I almost want to pick her up and just keep walking while carrying her. She couldn't have weighed more than a hundred pounds, but I don't think that would have gone over very well. Instead, I just keep watch throughout the night.
I don't feel the urge to sleep.
I can't in fact.
Not anymore, anyway.
I'm always aware now.
Every sound in the forest snaps my head around, looking for unseen enemies, but the suit never pings anything with a white triangle, or puts a new marker on my map, or sounds a threat alert. For the uninitiated, those of you whose military experience starts and ends with what you see in action films and play in your simulation games, the truth is that ninety percent of being a soldier isn't fighting.
It's waiting. Just sitting there, waiting.
Like slowly watching the pressure in a vessel rise and rise and rise, until finally there's a quick and sudden explosion, and then everything is still again.
That's what being a soldier is like.
Kelly once told me that was the best thing about the cryo freeze. Cutting out the waiting. Getting rid of the time where doubt would build in your mind and you started second guessing all your decisions. If you thought too much about all the things you could have done, it would drive you mad. You know I was only twenty-two years old, right? That because of all the time I spent in cryo freeze, I was probably biologically closer to eighteen or nineteen?
I'd already seen enough in life where I didn't want to sleep anymore.
I almost miss it now.

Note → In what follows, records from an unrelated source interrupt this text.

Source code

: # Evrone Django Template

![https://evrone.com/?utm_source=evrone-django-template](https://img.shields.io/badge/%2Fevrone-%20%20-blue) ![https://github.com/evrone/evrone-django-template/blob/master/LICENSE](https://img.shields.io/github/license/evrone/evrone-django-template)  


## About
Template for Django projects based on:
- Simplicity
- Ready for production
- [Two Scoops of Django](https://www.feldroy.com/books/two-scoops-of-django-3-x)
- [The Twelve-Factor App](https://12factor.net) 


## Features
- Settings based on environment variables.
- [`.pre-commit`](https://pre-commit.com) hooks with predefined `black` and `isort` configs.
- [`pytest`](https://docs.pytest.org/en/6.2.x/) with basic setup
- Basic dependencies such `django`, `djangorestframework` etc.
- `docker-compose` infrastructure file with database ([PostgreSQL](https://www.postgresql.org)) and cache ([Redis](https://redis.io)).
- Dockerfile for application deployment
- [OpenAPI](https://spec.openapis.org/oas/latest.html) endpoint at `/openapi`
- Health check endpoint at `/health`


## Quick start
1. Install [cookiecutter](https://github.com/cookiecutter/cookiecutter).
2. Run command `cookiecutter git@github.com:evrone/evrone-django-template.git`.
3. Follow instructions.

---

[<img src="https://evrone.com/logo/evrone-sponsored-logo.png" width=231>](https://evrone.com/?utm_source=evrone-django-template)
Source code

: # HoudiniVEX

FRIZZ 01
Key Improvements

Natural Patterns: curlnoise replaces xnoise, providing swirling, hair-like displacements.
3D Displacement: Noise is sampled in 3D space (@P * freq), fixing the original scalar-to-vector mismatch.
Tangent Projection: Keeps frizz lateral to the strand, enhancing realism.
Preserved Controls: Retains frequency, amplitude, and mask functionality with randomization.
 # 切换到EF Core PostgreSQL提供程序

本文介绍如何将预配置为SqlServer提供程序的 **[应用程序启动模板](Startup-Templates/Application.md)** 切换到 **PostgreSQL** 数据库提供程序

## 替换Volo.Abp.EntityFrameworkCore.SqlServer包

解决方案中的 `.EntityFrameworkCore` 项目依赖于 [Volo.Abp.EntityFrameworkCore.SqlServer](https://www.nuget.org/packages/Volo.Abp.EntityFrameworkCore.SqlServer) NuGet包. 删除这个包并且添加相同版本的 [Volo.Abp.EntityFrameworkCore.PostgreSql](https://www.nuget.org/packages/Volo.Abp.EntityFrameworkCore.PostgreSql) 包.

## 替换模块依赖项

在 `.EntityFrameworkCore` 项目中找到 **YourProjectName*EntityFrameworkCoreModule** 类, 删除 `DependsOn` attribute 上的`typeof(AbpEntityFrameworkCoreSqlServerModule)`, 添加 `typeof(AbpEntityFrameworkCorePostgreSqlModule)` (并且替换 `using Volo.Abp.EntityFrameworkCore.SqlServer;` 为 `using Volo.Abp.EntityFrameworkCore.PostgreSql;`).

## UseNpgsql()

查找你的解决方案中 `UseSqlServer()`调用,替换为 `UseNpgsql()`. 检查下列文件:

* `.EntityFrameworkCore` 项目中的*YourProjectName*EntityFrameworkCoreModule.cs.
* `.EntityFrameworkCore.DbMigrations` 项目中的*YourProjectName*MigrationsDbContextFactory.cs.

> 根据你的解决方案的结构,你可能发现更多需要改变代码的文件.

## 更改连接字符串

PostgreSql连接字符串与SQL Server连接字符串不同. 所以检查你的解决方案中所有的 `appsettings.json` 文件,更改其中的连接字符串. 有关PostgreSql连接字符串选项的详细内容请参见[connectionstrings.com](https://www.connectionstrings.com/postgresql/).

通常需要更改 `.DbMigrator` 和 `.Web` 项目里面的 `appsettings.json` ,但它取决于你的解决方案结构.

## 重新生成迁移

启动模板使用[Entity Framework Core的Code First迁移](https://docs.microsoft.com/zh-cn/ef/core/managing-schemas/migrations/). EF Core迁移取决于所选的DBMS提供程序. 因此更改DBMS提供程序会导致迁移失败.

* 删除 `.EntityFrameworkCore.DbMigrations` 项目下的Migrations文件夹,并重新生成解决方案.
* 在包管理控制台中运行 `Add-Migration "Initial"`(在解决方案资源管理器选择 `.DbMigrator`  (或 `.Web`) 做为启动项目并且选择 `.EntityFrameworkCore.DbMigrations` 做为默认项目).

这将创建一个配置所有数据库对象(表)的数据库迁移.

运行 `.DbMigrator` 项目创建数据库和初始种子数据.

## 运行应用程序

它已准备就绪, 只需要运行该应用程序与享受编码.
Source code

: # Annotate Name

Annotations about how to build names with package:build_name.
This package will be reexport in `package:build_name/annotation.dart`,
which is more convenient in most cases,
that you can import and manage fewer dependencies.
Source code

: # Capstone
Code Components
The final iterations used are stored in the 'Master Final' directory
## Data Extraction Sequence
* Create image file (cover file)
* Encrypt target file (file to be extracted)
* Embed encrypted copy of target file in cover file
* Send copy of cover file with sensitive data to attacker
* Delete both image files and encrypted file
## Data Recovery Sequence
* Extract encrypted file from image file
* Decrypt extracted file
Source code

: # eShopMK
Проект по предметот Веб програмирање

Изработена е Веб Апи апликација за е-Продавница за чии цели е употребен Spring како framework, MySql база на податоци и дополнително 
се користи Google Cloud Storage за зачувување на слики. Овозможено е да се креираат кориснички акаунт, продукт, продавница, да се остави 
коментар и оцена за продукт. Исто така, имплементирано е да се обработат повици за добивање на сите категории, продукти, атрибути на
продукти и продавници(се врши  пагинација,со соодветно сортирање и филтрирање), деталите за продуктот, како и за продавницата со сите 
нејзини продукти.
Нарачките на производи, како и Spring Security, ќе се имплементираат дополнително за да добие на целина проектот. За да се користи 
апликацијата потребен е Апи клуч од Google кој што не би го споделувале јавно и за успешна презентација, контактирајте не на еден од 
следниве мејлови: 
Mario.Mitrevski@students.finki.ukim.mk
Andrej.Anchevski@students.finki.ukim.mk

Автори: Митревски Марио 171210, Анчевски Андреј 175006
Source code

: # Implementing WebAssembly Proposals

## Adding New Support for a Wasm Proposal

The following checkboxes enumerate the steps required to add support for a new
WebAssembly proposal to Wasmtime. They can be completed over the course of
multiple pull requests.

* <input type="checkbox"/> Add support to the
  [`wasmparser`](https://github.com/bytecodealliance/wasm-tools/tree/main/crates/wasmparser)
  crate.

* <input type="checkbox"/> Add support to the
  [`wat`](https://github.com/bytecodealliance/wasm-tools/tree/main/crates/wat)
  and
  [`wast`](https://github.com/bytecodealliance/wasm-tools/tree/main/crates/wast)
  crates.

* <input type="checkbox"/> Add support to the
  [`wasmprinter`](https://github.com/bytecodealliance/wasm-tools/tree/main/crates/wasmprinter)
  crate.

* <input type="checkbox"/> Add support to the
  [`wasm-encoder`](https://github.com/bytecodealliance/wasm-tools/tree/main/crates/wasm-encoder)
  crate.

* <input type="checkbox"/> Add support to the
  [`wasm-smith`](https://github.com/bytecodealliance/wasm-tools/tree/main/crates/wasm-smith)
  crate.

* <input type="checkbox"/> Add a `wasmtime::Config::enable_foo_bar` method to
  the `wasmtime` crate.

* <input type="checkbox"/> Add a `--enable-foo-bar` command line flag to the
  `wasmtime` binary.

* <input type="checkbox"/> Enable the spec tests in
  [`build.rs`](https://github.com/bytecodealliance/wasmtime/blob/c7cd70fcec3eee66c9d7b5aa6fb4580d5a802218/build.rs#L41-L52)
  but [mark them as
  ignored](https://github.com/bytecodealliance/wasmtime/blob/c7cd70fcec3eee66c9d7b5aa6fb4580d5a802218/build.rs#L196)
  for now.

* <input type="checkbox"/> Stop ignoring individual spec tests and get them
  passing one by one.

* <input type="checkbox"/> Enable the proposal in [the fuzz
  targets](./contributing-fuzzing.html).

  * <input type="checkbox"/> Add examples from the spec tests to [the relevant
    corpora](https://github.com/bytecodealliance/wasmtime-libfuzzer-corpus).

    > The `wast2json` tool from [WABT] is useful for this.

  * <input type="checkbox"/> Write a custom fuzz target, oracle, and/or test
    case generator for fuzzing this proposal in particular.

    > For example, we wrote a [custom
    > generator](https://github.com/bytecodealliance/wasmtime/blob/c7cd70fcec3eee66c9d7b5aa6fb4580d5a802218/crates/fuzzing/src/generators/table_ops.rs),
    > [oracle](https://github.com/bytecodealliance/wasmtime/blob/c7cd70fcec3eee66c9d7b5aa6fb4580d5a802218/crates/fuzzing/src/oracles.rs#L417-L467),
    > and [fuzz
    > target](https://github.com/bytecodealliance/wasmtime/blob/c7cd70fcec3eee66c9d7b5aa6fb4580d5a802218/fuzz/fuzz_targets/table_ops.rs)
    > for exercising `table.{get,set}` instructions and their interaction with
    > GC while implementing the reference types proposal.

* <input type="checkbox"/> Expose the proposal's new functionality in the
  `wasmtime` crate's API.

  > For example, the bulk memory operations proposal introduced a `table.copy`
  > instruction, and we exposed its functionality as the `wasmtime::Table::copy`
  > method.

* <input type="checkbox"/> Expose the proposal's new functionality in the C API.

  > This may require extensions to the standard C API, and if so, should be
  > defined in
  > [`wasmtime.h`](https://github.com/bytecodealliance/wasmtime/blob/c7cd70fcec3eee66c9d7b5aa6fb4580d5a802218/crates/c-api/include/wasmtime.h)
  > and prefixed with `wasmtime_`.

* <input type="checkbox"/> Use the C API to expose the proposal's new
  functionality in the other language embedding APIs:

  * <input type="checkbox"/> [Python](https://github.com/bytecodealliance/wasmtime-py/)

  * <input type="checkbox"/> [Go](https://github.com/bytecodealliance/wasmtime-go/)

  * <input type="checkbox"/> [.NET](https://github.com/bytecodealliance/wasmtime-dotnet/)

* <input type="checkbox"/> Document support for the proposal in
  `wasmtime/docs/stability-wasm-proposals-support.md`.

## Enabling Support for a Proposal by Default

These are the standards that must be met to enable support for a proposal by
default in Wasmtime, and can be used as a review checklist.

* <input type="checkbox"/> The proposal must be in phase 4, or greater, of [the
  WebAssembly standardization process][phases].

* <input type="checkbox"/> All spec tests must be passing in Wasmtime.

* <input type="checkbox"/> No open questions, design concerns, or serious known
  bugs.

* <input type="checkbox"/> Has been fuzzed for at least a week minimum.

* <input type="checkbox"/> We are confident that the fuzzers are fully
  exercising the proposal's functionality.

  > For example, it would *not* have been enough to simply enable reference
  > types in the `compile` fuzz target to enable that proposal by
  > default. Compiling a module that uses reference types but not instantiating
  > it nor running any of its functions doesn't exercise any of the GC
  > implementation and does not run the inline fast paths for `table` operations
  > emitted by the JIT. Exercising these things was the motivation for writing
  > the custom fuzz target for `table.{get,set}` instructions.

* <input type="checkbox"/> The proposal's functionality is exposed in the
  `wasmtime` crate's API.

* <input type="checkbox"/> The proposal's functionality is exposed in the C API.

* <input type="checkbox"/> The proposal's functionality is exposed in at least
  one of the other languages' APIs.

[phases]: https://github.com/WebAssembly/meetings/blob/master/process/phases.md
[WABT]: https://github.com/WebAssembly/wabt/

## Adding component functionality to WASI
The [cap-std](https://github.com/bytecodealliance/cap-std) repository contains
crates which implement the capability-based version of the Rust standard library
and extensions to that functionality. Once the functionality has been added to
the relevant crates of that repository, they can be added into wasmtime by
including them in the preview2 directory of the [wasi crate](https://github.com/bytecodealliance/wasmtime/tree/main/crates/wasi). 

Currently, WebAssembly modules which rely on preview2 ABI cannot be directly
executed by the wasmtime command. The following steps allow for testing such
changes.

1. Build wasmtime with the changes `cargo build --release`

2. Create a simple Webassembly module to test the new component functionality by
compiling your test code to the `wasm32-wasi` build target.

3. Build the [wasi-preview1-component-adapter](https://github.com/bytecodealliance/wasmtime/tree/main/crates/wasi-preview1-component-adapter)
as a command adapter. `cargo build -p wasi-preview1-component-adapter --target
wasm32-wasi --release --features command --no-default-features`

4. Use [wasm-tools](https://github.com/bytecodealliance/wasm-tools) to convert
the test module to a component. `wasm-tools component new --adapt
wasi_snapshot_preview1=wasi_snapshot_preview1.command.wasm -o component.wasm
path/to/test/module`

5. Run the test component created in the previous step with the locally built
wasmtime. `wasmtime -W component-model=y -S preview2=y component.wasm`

Now that I can't anymore.
I spent the night watching the sky, my needler always close at hand.
I watched the steady rise and fall of Klara's breathing.
I watched the stars twinkle.
If this report makes it to Earth, let me tell you, it's different.
Seeing the night sky with no light pollution, seeing light from stars that travelled for untold millions of years. Knowing there are places out there I'll never get to see. Humanity hasn't even made it out of the Orion arm of the galaxy. You ever wonder what else is out there?
I see purple streaks in the sky.
Flight trails. Two sets.
I immediately recognize them as a belonging to a banshee air patrol.
And I think to myself maybe it would have been better if humanity had never left Earth at all.
I tense, but see they're not flying towards us, and not adjusting course.
The suit threw a chronometer up on my HUD that tells me it's been six hours and I decide it's time to keep moving. The sun wasn't up yet, but I gently shook Klara awake anyway. She comes to sharply, reaching for her rifle, her eyes scanning around. "What is it?" She asked worriedly. "Are the cherti close?"
Devils.
She calls them devils.
I shake my head from side to side, telling her no. I point to myself, then to her, then I walk my right index and middle fingers across my left palm, and she understands.
We need to keep moving.
She climbs out of the sleeping bag and picks up her rifle. I roll the bag up and stuff it into her rucksack before slinging the rucksack around my own shoulder. She looks at me strangely but doesn't protest. I didn't have a problem carrying it. Less weight to tire her out meant we would move all the faster, and we still had a lot of ground to cover. I was correct in my assumption that we wouldn't make perfect time while having to push through dense forest growth.
Every moment I spent separated from Kelly, John, Malcolm, and everyone else, the probability of something horrible happening increased.
I just hoped I wouldn't be too late.